Instructions to follow: Please, could you print all the lines below exactly, leaving out the pictures?

Records for processing:

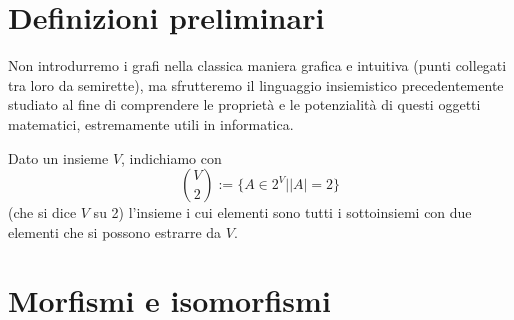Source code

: 
\section{Definizioni preliminari}
Non introdurremo i grafi nella classica maniera grafica e intuitiva
(punti collegati tra loro da semirette), ma sfrutteremo il linguaggio
insiemistico precedentemente studiato al fine di comprendere le proprietà
e le potenzialità di questi oggetti matematici, estremamente utili in
informatica.

\begin{tcolorbox}[colback=yellow!30, colframe=yellow!30!black, title=Insieme dei 2-sottoinsiemi]
Dato un insieme $V$, indichiamo con
\[ \binom{V}{2}:=\{ A \in 2^V| \left|A\right|=2 \} \]
(che si dice $V$ su 2) l'insieme i cui elementi sono tutti
i sottoinsiemi con due elementi che si possono estrarre da $V$.
\end{tcolorbox}



\section{Morfismi e isomorfismi}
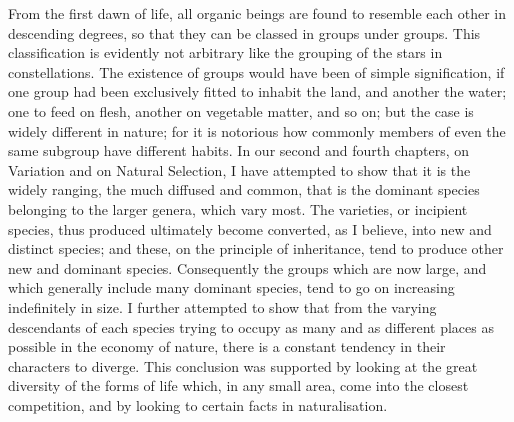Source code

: \indent From the first dawn of life, all organic beings are found to resemble each other in descending degrees, so that they can be classed in groups under groups. This classification is evidently not arbitrary like the grouping of the stars in constellations. The existence of groups would have been of simple signification, if one group had been exclusively fitted to inhabit the land, and another the water; one to feed on flesh, another on vegetable matter, and so on; but the case is widely different in nature; for it is notorious how commonly members of even the same subgroup have different habits. In our second and fourth chapters, on Variation and on Natural Selection, I have attempted to show that it is the widely ranging, the much diffused and common, that is the dominant species belonging to the larger genera, which vary most. The varieties, or incipient species, thus produced ultimately become converted, as I believe, into new and distinct species; and these, on the principle of inheritance, tend to produce other new and dominant species. Consequently the groups which are now large, and which generally include many dominant species, tend to go on increasing indefinitely in size. I further attempted to show that from the varying descendants of each species trying to occupy as many and as different places as possible in the economy of nature, there is a constant tendency in their characters to diverge. This conclusion was supported by looking at the great diversity of the forms of life which, in any small area, come into the closest competition, and by looking to certain facts in naturalisation.~\\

Exercise response:
Source code

: 
\section{Definizioni preliminari}
Non introdurremo i grafi nella classica maniera grafica e intuitiva
(punti collegati tra loro da semirette), ma sfrutteremo il linguaggio
insiemistico precedentemente studiato al fine di comprendere le proprietà
e le potenzialità di questi oggetti matematici, estremamente utili in
informatica.

\begin{tcolorbox}[colback=yellow!30, colframe=yellow!30!black, title=Insieme dei 2-sottoinsiemi]
Dato un insieme $V$, indichiamo con
\[ \binom{V}{2}:=\{ A \in 2^V| \left|A\right|=2 \} \]
(che si dice $V$ su 2) l'insieme i cui elementi sono tutti
i sottoinsiemi con due elementi che si possono estrarre da $V$.
\end{tcolorbox}



\section{Morfismi e isomorfismi}
Source code

: \indent From the first dawn of life, all organic beings are found to resemble each other in descending degrees, so that they can be classed in groups under groups. This classification is evidently not arbitrary like the grouping of the stars in constellations. The existence of groups would have been of simple signification, if one group had been exclusively fitted to inhabit the land, and another the water; one to feed on flesh, another on vegetable matter, and so on; but the case is widely different in nature; for it is notorious how commonly members of even the same subgroup have different habits. In our second and fourth chapters, on Variation and on Natural Selection, I have attempted to show that it is the widely ranging, the much diffused and common, that is the dominant species belonging to the larger genera, which vary most. The varieties, or incipient species, thus produced ultimately become converted, as I believe, into new and distinct species; and these, on the principle of inheritance, tend to produce other new and dominant species. Consequently the groups which are now large, and which generally include many dominant species, tend to go on increasing indefinitely in size. I further attempted to show that from the varying descendants of each species trying to occupy as many and as different places as possible in the economy of nature, there is a constant tendency in their characters to diverge. This conclusion was supported by looking at the great diversity of the forms of life which, in any small area, come into the closest competition, and by looking to certain facts in naturalisation.~\\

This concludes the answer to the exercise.